Suppose now that, instead of having lists of people each person is willing to work with, you have a 3-dimensional array \texttt{happy}, which has value TRUE at \texttt{happy[i,j,k]} if and only if Decipherer $i$, Writer $j$, and Prover $k$ are all willing to be on a team together. There are no logical constraints on the values in the \texttt{happy} array, other than that each value is TRUE or FALSE. For example: if \texttt{happy[1,1,k]}, \texttt{happy[1,j,1]}, and \texttt{happy[i,1,1]} are all TRUE for some values of $i,j,$ and $k$, it could still be the case that \texttt{happy[1,1,1]} is FALSE. Now our goal is to determine whether there's a set of $n$ disjoint teams $(i,j,k)$ such that \texttt{happy[i,j,k]} is TRUE for every team.

\begin{enumerate}
	\setcounter{enumi}{3}
	\item The \textbf{3D Matching Problem} is defined as follows: you're given three disjoint sets $X$, $Y$, and $Z$, and $|X| = |Y| = |Z|$. Also given is a list $T$ consisting of triples $(x,y,z)$ for $x \in X, y \in Y$, and $z \in Z$. The 3D Matching Problem asks: given sets $X, Y, Z$ and list of triples $T$, can we find a subset of $T$ such that every element in $X, Y$ and $Z$ appears \textbf{exactly once} in one of the triples? The 3D Matching Problem is known to be NP-complete.
	
	Give a reduction to prove that TEAM3 is NP-hard. You do not need to prove the correctness of your reduction, but you should clearly explain the key elements of your reduction and why they are there.
	
	\item
	\begin{enumerate}
		\item Assume that $P \ne NP$. Then, is TEAM2 also NP-hard? Prove your answer.
		\item Your groupmate claims to have generated a polynomial-time reduction from TEAM3 to TEAM2, using a polynomial number of calls to TEAM2. Again assuming that $P \ne NP$, Explain why the new reduction cannot possibly be correct.
	\end{enumerate}
\end{enumerate}

\section{The Hungry Games}
Imagine you're a poor, starving graduate student. You're going to a buffet with some money you earned by TA'ing CPSC 320. The buffet has different food items, and it charges you by the weight of each item you take. To minimize cost, all the foods are in the form of appetizing and nutritious slurries, from which you may dispense any fractional amount in grams you want into compostable paper cups. Oh, the joy.
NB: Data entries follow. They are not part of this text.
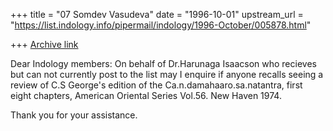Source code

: +++
title = "07 Somdev Vasudeva"
date = "1996-10-01"
upstream_url = "https://list.indology.info/pipermail/indology/1996-October/005878.html"

+++
[Archive link](https://list.indology.info/pipermail/indology/1996-October/005878.html)

Dear Indology members:
On behalf of Dr.Harunaga Isaacson who recieves but can not currently post 
to the list may I enquire if anyone recalls seeing a review of C.S 
George's edition of the Ca.n.damahaaro.sa.natantra, first eight chapters, 
American Oriental Series Vol.56. New Haven 1974.

Thank you for your assistance.




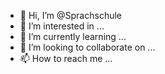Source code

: - 👋 Hi, I’m @Sprachschule
- 👀 I’m interested in ...
- 🌱 I’m currently learning ...
- 💞️ I’m looking to collaborate on ...
- 📫 How to reach me ...

<!---
Sprachschule/Sprachschule is a ✨ special ✨ repository because its `README.md` (this file) appears on your GitHub profile.
You can click the Preview link to take a look at your changes.
--->
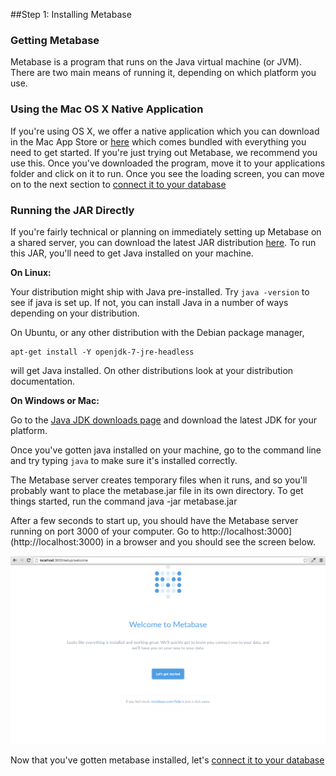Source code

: 
##Step 1: Installing Metabase

### Getting Metabase 

Metabase is a program that runs on the Java virtual machine (or JVM). There are two main means of running it, depending on which platform you use. 


### Using the Mac OS X Native Application

If you're using OS X, we offer a native application which you can download in the Mac App Store or [here](www.metabase.com/download/osx/latest) which comes bundled with everything you need to get started. If you're just trying out Metabase, we recommend you use this. Once you've downloaded the program, move it to your applications folder and click on it to run. Once you see the loading screen, you can move on to the next section to [connect it to your database](02-connecting-metabase.md)

### Running the JAR Directly 

If you're fairly technical or planning on immediately setting up Metabase on a shared server, you can download the latest JAR distribution [here](www.metabase.com/download/jar/latest). To run this JAR, you'll need to get Java installed on your machine.


**On Linux:**

Your distribution might ship with Java pre-installed. Try `java -version` to see if java is set up. If not, you can install Java in a number of ways depending on your distribution.

On Ubuntu, or any other distribution with the Debian package manager, 
	
	apt-get install -Y openjdk-7-jre-headless

will get Java installed. On other distributions look at your distribution documentation.

**On Windows or Mac:**

Go to the [Java JDK downloads page](http://www.oracle.com/technetwork/java/javase/downloads/index.html) and download the latest JDK for your platform.


Once you've gotten java installed on your machine, go to the command line and try typing `java` to make sure it's installed correctly. 

The Metabase server creates temporary files when it runs, and so you'll probably want to place the metabase.jar file in its own directory. To get things started, 
run the command 
    java -jar metabase.jar

After a few seconds to start up, you should have the Metabase server running on port 3000 of your computer. Go to http://localhost:3000](http://localhost:3000) in a browser and you should see the screen below. 

![welcomescreen](images/WelcomeScreen.png)

Now that you've gotten metabase installed, let's [connect it to your database](02-connecting-metabase.md)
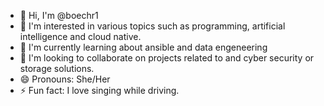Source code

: - 👋 Hi, I'm @boechr1
- 👀 I'm interested in various topics such as programming, artificial intelligence and cloud native.
- 🌱 I'm currently learning about ansible and data engeneering 
- 💞️ I'm looking to collaborate on projects related to and cyber security or storage solutions.
- 😄 Pronouns: She/Her
- ⚡ Fun fact: I love singing while driving.


<!---
boechr1/boechr1 is a ✨ special ✨ repository because its `README.md` (this file) appears on your GitHub profile.
You can click the Preview link to take a look at your changes.
--->
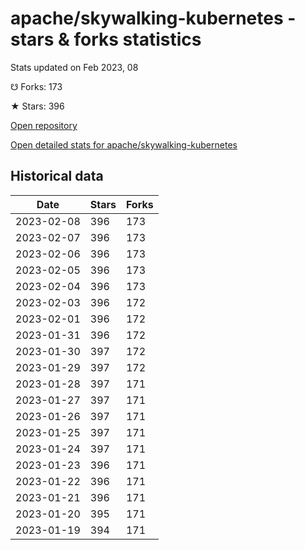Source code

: # apache/skywalking-kubernetes - stars & forks statistics

Stats updated on Feb 2023, 08

☋ Forks: 173

★ Stars: 396

[Open repository](https://github.com/apache/skywalking-kubernetes)

[Open detailed stats for apache/skywalking-kubernetes](https://reviewgithub.com/rep/apache/skywalking-kubernetes)

## Historical data
| Date | Stars | Forks |
|------|-------|-------|
| 2023-02-08 | 396 | 173 | 
| 2023-02-07 | 396 | 173 | 
| 2023-02-06 | 396 | 173 | 
| 2023-02-05 | 396 | 173 | 
| 2023-02-04 | 396 | 173 | 
| 2023-02-03 | 396 | 172 | 
| 2023-02-01 | 396 | 172 | 
| 2023-01-31 | 396 | 172 | 
| 2023-01-30 | 397 | 172 | 
| 2023-01-29 | 397 | 172 | 
| 2023-01-28 | 397 | 171 | 
| 2023-01-27 | 397 | 171 | 
| 2023-01-26 | 397 | 171 | 
| 2023-01-25 | 397 | 171 | 
| 2023-01-24 | 397 | 171 | 
| 2023-01-23 | 396 | 171 | 
| 2023-01-22 | 396 | 171 | 
| 2023-01-21 | 396 | 171 | 
| 2023-01-20 | 395 | 171 | 
| 2023-01-19 | 394 | 171 | 

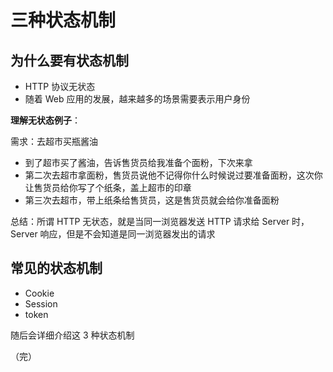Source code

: # 三种状态机制
## 为什么要有状态机制
+ HTTP 协议无状态
+ 随着 Web 应用的发展，越来越多的场景需要表示用户身份

**理解无状态例子**：

需求：去超市买瓶酱油

+ 到了超市买了酱油，告诉售货员给我准备个面粉，下次来拿
+ 第二次去超市拿面粉，售货员说他不记得你什么时候说过要准备面粉，这次你让售货员给你写了个纸条，盖上超市的印章
+ 第三次去超市，带上纸条给售货员，这是售货员就会给你准备面粉

总结：所谓 HTTP 无状态，就是当同一浏览器发送 HTTP 请求给 Server 时，Server 响应，但是不会知道是同一浏览器发出的请求

## 常见的状态机制
+ Cookie
+ Session
+ token

随后会详细介绍这 3 种状态机制

（完）







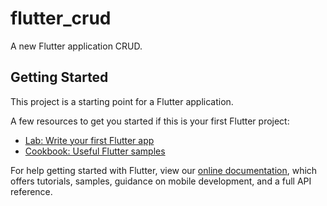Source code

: # flutter_crud

A new Flutter application CRUD.

## Getting Started

This project is a starting point for a Flutter application.

A few resources to get you started if this is your first Flutter project:
- [Lab: Write your first Flutter app](https://flutter.dev/docs/get-started/codelab)
- [Cookbook: Useful Flutter samples](https://flutter.dev/docs/cookbook)

For help getting started with Flutter, view our
[online documentation](https://flutter.dev/docs), which offers tutorials,
samples, guidance on mobile development, and a full API reference.
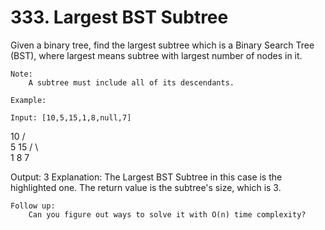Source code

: # 333. Largest BST Subtree

Given a binary tree, find the largest subtree which is a Binary Search Tree (BST), where
        largest means subtree with largest number of nodes in it.

    Note:
        A subtree must include all of its descendants.

    Example:

    Input: [10,5,15,1,8,null,7]

   10
   / \
  5  15
 / \   \
1   8   7

Output: 3
Explanation: The Largest BST Subtree in this case is the highlighted one.
             The return value is the subtree's size, which is 3.

    Follow up:
        Can you figure out ways to solve it with O(n) time complexity?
Your goal is to select the amount (by weight) to take of each food item so that you maximize the amount of calories you consume, without spending more money than you brought with you to the restaurant. For each item, you've calculated the number of calories you get per dollar spent.

\begin{enumerate}
	\item Design a greedy algorithm to optimally solve this problem. Note that the buffet has a limited quantity of food, and you can take no more than $m_i$ grams of food item $i$.
	
	\item Prove that your greedy algorithm is optimal.
\end{enumerate}
Now, suppose the restaurant has switched from buffet style to \`{a} la carte: that is, instead of deciding how much weight of each item you can pick, you have to place an order for each dish off the menu. Assume that the amount of calories per dollar of each dish has remained the same. For example, if the restaurant used to have sweet-and-sour pork slurry for \$2 per 100 grams, and you came with \$11, you could spend \$11 on 550 grams of slurry. But now, they only sell a 400 gram dish of pork for \$8, which means you could spend \$8 on one order of pork, and have \$3 left for other purchases.

You know the cost of each dish on the menu and the number of calories the dish contains. Moreover, the restaurant has a limited quantity of each dish, and has said you can't place more than three orders for any particular dish.

\begin{enumerate}
	\setcounter{enumi}{2}
	\item Construct a small instance with \textbf{no more than two different dishes} proving that your greedy approach is no longer optimal.
	
	\item Give a recursive function to compute the maximum number of calories you can consume, given an amount of money $M$ you have to spend (assume this is an integer), the price $p$ of each dish (also an integer), and the calories $c$ in each dish.
	
	\item Write pseudocode for a dynamic programming (iterative memoized) algorithm for computing the maximum number of consumable calories.
\end{enumerate}

\section{War and P} RECALL the \textbf{TUG-O-WAR problem}: given $n$ people with weights $W = [w_1, \ldots, w_n]$ (which we assume to be integers), we want to generate two teams that are well-balanced.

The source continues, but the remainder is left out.